Qaumi Awaz
- Founder: Jawaharlal Nehru
- Publisher: The Associated Journals Limited
- Editor-in-chief: Zafar Agha (till death)
- Founded: November 1937
- Ceased publication: 2008
- Language: Urdu
- Sister newspapers: The National Herald, Navjivan
- Website: http://www.qaumiawaz.com/

= Qaumi Awaz =

Urdu newspaper

Qaumi Awaz was an Urdu language newspaper published in India by Associated Journals Limited, which was started by Jawaharlal Nehru in November 1937. It was shut down in 2008 because the company was incurring losses. Its sister publications are the National Herald newspaper in English and Navjivan in Hindi. On 21 January 2016 the AJL in its meeting in Lucknow decided to relaunch the three dailies. In August 2017 Qaumi Awaz Digital Edition was launched.

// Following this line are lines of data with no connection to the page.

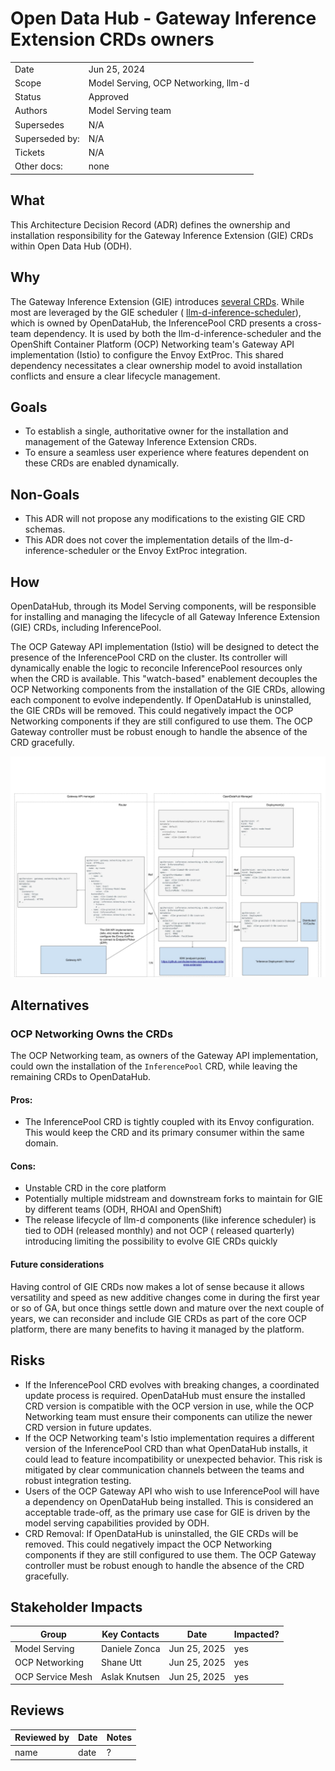 # Open Data Hub - Gateway Inference Extension CRDs owners

|                |                                      |
|----------------|--------------------------------------|
| Date           | Jun 25, 2024                         |
| Scope          | Model Serving, OCP Networking, llm-d |
| Status         | Approved                             |
| Authors        | Model Serving team                   |
| Supersedes     | N/A                                  |
| Superseded by: | N/A                                  |
| Tickets        | N/A                                  |
| Other docs:    | none                                 |

## What

This Architecture Decision Record (ADR) defines the ownership and installation responsibility for the Gateway Inference
Extension (GIE) CRDs within Open Data Hub (ODH).

## Why

The Gateway Inference Extension (GIE)
introduces [several CRDs](https://gateway-api-inference-extension.sigs.k8s.io/concepts/api-overview/). While most are
leveraged by the GIE scheduler (
[llm-d-inference-scheduler](https://github.com/llm-d/llm-d-inference-scheduler)), which is owned by OpenDataHub, the
InferencePool CRD presents a cross-team dependency. It is
used by both the llm-d-inference-scheduler and the OpenShift Container Platform (OCP) Networking team's Gateway API
implementation (Istio) to configure the Envoy ExtProc. This shared dependency necessitates a clear ownership model to
avoid installation conflicts and ensure a clear lifecycle management.

## Goals

- To establish a single, authoritative owner for the installation and management of the Gateway Inference Extension
  CRDs.
- To ensure a seamless user experience where features dependent on these CRDs are enabled dynamically.

## Non-Goals

- This ADR will not propose any modifications to the existing GIE CRD schemas.
- This ADR does not cover the implementation details of the llm-d-inference-scheduler or the Envoy ExtProc integration.

## How

OpenDataHub, through its Model Serving components, will be responsible for installing and managing the lifecycle of all
Gateway Inference Extension (GIE) CRDs, including InferencePool.

The OCP Gateway API implementation (Istio) will be designed to detect the presence of the InferencePool CRD on the
cluster. Its controller will dynamically enable the logic to reconcile InferencePool resources only when the CRD is
available. This "watch-based" enablement decouples the OCP Networking components from the installation of the GIE CRDs,
allowing each component to evolve independently. If OpenDataHub is uninstalled, the GIE CRDs will be removed. This could
negatively impact the OCP Networking components if they are still configured to use them. The OCP Gateway controller
must be robust enough to handle the absence of the CRD gracefully.

![proposed ownership and flow](./images/ODH-ADR-MS-0002-gateway-inference-extension-resource-diagram.jpg)

## Alternatives

### OCP Networking Owns the CRDs

The OCP Networking team, as owners of the Gateway API implementation, could own the installation of the `InferencePool`
CRD, while leaving the remaining CRDs to OpenDataHub.

#### Pros:

- The InferencePool CRD is tightly coupled with its Envoy configuration. This would keep the CRD and its primary
  consumer within the same domain.

#### Cons:

- Unstable CRD in the core platform
- Potentially multiple midstream and downstream forks to maintain for GIE by different teams (ODH, RHOAI and OpenShift)
- The release lifecycle of llm-d components (like inference scheduler) is tied to ODH (released monthly) and not OCP (
  released quarterly) introducing limiting the possibility to evolve GIE CRDs quickly

#### Future considerations

Having control of GIE CRDs now makes a lot of sense because it allows versatility and speed as new additive changes come
in during the first year or so of GA, but once things settle down and mature over the next couple of years, we can
reconsider and include GIE CRDs as part of the core OCP platform, there are many benefits to having it managed by the
platform.

## Risks

- If the InferencePool CRD evolves with breaking changes, a coordinated update process is required. OpenDataHub must
  ensure the installed CRD version is compatible with the OCP version in use, while the OCP Networking team must ensure
  their components can utilize the newer CRD version in future updates.
- If the OCP Networking team's Istio implementation requires a different version of the InferencePool CRD than what
  OpenDataHub installs, it could lead to feature incompatibility or unexpected behavior. This risk is mitigated by clear
  communication channels between the teams and robust integration testing.
- Users of the OCP Gateway API who wish to use InferencePool will have a dependency on OpenDataHub being installed.
  This is considered an acceptable trade-off, as the primary use case for GIE is driven by the model serving
  capabilities provided by ODH.
- CRD Removal: If OpenDataHub is uninstalled, the GIE CRDs will be removed. This could negatively impact the OCP
  Networking components if they are still configured to use them. The OCP Gateway controller must be robust enough to
  handle the absence of the CRD gracefully.

## Stakeholder Impacts

| Group            | Key Contacts  | Date         | Impacted? |
|------------------|---------------|--------------|-----------|
| Model Serving    | Daniele Zonca | Jun 25, 2025 | yes       |
| OCP Networking   | Shane Utt     | Jun 25, 2025 | yes       |
| OCP Service Mesh | Aslak Knutsen | Jun 25, 2025 | yes       |

## Reviews

| Reviewed by | Date | Notes |
|-------------|------|-------|
| name        | date | ?     |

Zafar Agha was the last chief editor of Qaumi Awaz.

==Lawsuits==
In 2021, many journalists and politicians who reported about the death of Navreet Singh during the 2021 Farmers' Republic Day parade were charged with sedition by the Delhi police and 3 state police. The police cases were filed across three BJP-ruled states against journalists including Qaumi Awaz editor Zafar Agha. Varadarajan has called the police FIR "malicious prosecution". Press Club of India (PCI), the Editors’ Guild of India, the Press Association, the Indian Women's Press Corps (IWPC), the Delhi Union of Journalists and the Indian Journalists Union in a joint press conference asked the sedition law to be scrapped. Editors Guild of India spoke against invoking of the sedition charge on journalists. The guild termed the FIRs as an "attempt to intimidate, harass, browbeat and stifle the media".